Polar ice cores contain, in trapped air bubbles, an archive of the concentrations of stable atmospheric gases. Of the major non-CO2 greenhouse gases, methane is measured quite routinely, while nitrous oxide is more challenging, with some artefacts occurring in the ice and so far limited interpretation. In the recent past, the ice cores provide the only direct measure of the changes that have occurred during the industrial period; they show that the current concentration of methane in the atmosphere is far outside the range experienced in the last 650 000 years; nitrous oxide is also elevated above its natural levels. There is controversy about whether changes in the pre- industrial Holocene are natural or anthropogenic in origin.

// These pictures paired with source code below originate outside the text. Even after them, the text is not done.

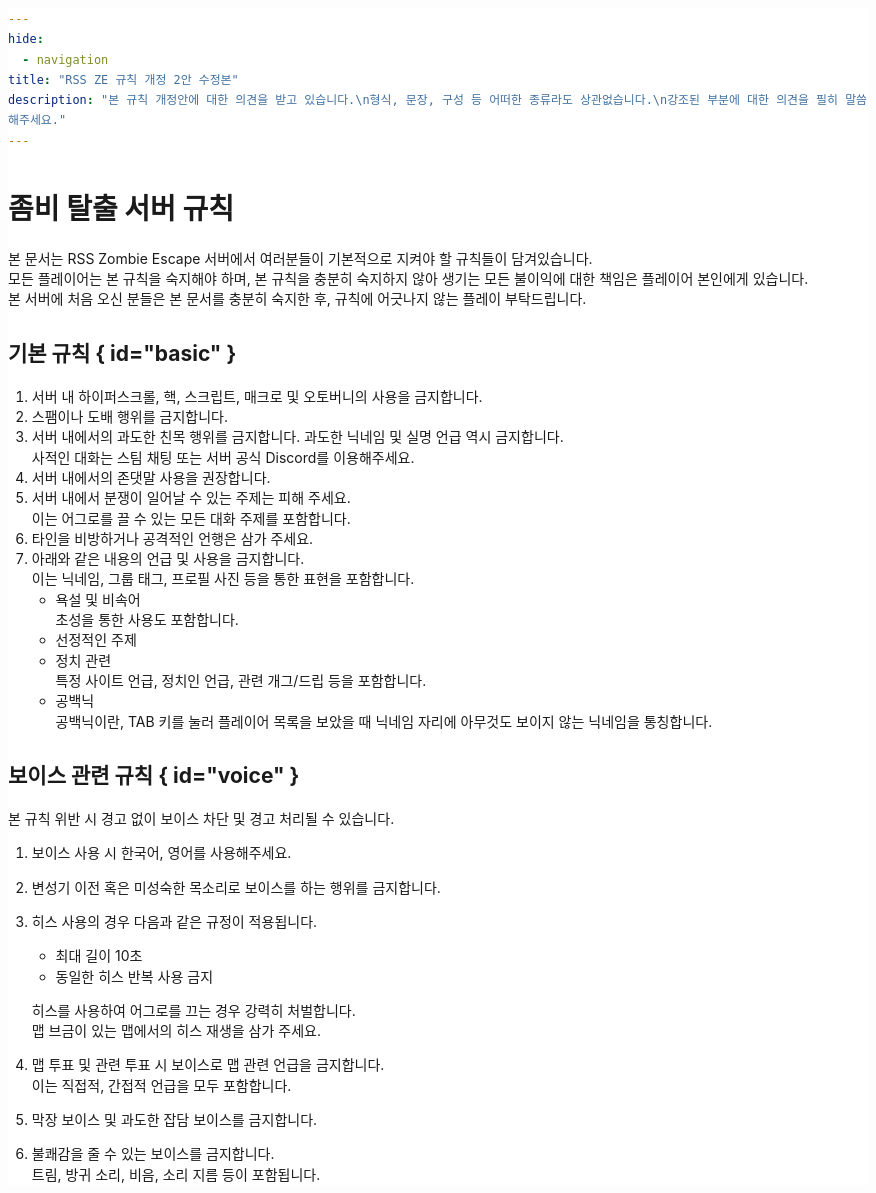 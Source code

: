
 ```yaml
---
hide:
  - navigation
title: "RSS ZE 규칙 개정 2안 수정본"
description: "본 규칙 개정안에 대한 의견을 받고 있습니다.\n형식, 문장, 구성 등 어떠한 종류라도 상관없습니다.\n강조된 부분에 대한 의견을 필히 말씀해주세요."
---
```


# 좀비 탈출 서버 규칙
본 문서는 RSS Zombie Escape 서버에서 여러분들이 기본적으로 지켜야 할 규칙들이 담겨있습니다.  
모든 플레이어는 본 규칙을 숙지해야 하며, 본 규칙을 충분히 숙지하지 않아 생기는 모든 불이익에 대한 책임은 플레이어 본인에게 있습니다.  
본 서버에 처음 오신 분들은 본 문서를 충분히 숙지한 후, 규칙에 어긋나지 않는 플레이 부탁드립니다.

## 기본 규칙 { id="basic" }
1. 서버 내 하이퍼스크롤, 핵, 스크립트, 매크로 및 오토버니의 사용을 금지합니다.
2. 스팸이나 도배 행위를 금지합니다.
3. 서버 내에서의 과도한 친목 행위를 금지합니다. 과도한 닉네임 및 실명 언급 역시 금지합니다.  
   사적인 대화는 스팀 채팅 또는 서버 공식 Discord를 이용해주세요.
4. 서버 내에서의 존댓말 사용을 권장합니다.
5. 서버 내에서 분쟁이 일어날 수 있는 주제는 피해 주세요.  
   이는 어그로를 끌 수 있는 모든 대화 주제를 포함합니다.
6. 타인을 비방하거나 공격적인 언행은 삼가 주세요.
7. 아래와 같은 내용의 언급 및 사용을 금지합니다.  
   이는 닉네임, 그룹 태그, 프로필 사진 등을 통한 표현을 포함합니다.  
    * 욕설 및 비속어  
      초성을 통한 사용도 포함합니다.
    * 선정적인 주제
    * 정치 관련  
      특정 사이트 언급, 정치인 언급, 관련 개그/드립 등을 포함합니다.
    * 공백닉  
      공백닉이란, TAB 키를 눌러 플레이어 목록을 보았을 때 닉네임 자리에 아무것도 보이지 않는 닉네임을 통칭합니다.

## 보이스 관련 규칙 { id="voice" }
본 규칙 위반 시 경고 없이 보이스 차단 및 경고 처리될 수 있습니다.

1. 보이스 사용 시 한국어, 영어를 사용해주세요.
2. 변성기 이전 혹은 미성숙한 목소리로 보이스를 하는 행위를 금지합니다.
3. 히스 사용의 경우 다음과 같은 규정이 적용됩니다.  
    * 최대 길이 10초
    * 동일한 히스 반복 사용 금지

    히스를 사용하여 어그로를 끄는 경우 강력히 처벌합니다.  
    맵 브금이 있는 맵에서의 히스 재생을 삼가 주세요.  

4. 맵 투표 및 관련 투표 시 보이스로 맵 관련 언급을 금지합니다.  
   이는 직접적, 간접적 언급을 모두 포함합니다.
5. 막장 보이스 및 과도한 잡담 보이스를 금지합니다.
6. 불쾌감을 줄 수 있는 보이스를 금지합니다.  
   트림, 방귀 소리, 비음, 소리 지름 등이 포함됩니다.

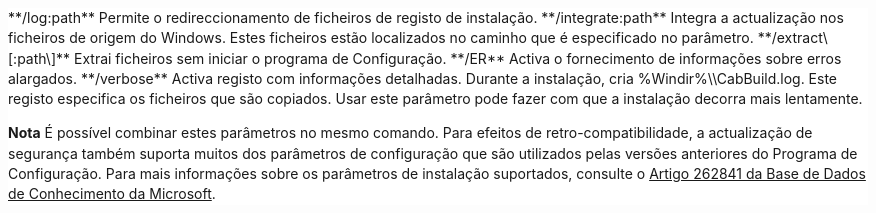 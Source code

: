 </tr>
<tr>
<td style="border:1px solid black;">
**/log:path**
</td>
<td style="border:1px solid black;">
Permite o redireccionamento de ficheiros de registo de instalação.
</td>
</tr>
<tr class="alternateRow">
<td style="border:1px solid black;">
**/integrate:path**
</td>
<td style="border:1px solid black;">
Integra a actualização nos ficheiros de origem do Windows. Estes ficheiros estão localizados no caminho que é especificado no parâmetro.
</td>
</tr>
<tr>
<td style="border:1px solid black;">
**/extract\[:path\]**
</td>
<td style="border:1px solid black;">
Extrai ficheiros sem iniciar o programa de Configuração.
</td>
</tr>
<tr class="alternateRow">
<td style="border:1px solid black;">
**/ER**
</td>
<td style="border:1px solid black;">
Activa o fornecimento de informações sobre erros alargados.
</td>
</tr>
<tr>
<td style="border:1px solid black;">
**/verbose**
</td>
<td style="border:1px solid black;">
Activa registo com informações detalhadas. Durante a instalação, cria %Windir%\\CabBuild.log. Este registo especifica os ficheiros que são copiados. Usar este parâmetro pode fazer com que a instalação decorra mais lentamente.
</td>
</tr>
</table>
 
**Nota** É possível combinar estes parâmetros no mesmo comando. Para efeitos de retro-compatibilidade, a actualização de segurança também suporta muitos dos parâmetros de configuração que são utilizados pelas versões anteriores do Programa de Configuração. Para mais informações sobre os parâmetros de instalação suportados, consulte o [Artigo 262841 da Base de Dados de Conhecimento da Microsoft](http://support.microsoft.com/kb/262841/pt).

Changes in wetland emissions are generally cited as the main cause of the large glacial–interglacial change in methane. However, changing sinks must also be considered, and the impact of possible newly described sources evaluated. Recent isotopic data appear to finally rule out any major impact of clathrate releases on methane at these time-scales. Any explanation must take into account that, at the rapid Dansgaard–Oeschger warmings of the last glacial period, methane rose by around half its glacial–interglacial range in only a few decades. The recent EPICA Dome C (Antarctica) record shows that methane tracked climate over the last 650 000 years, with lower methane concentrations in glacials than interglacials, and lower concentrations in cooler interglacials than in warmer ones. Nitrous oxide also shows Dansgaard–Oeschger and glacial–interglacial periodicity, but the pattern is less clear.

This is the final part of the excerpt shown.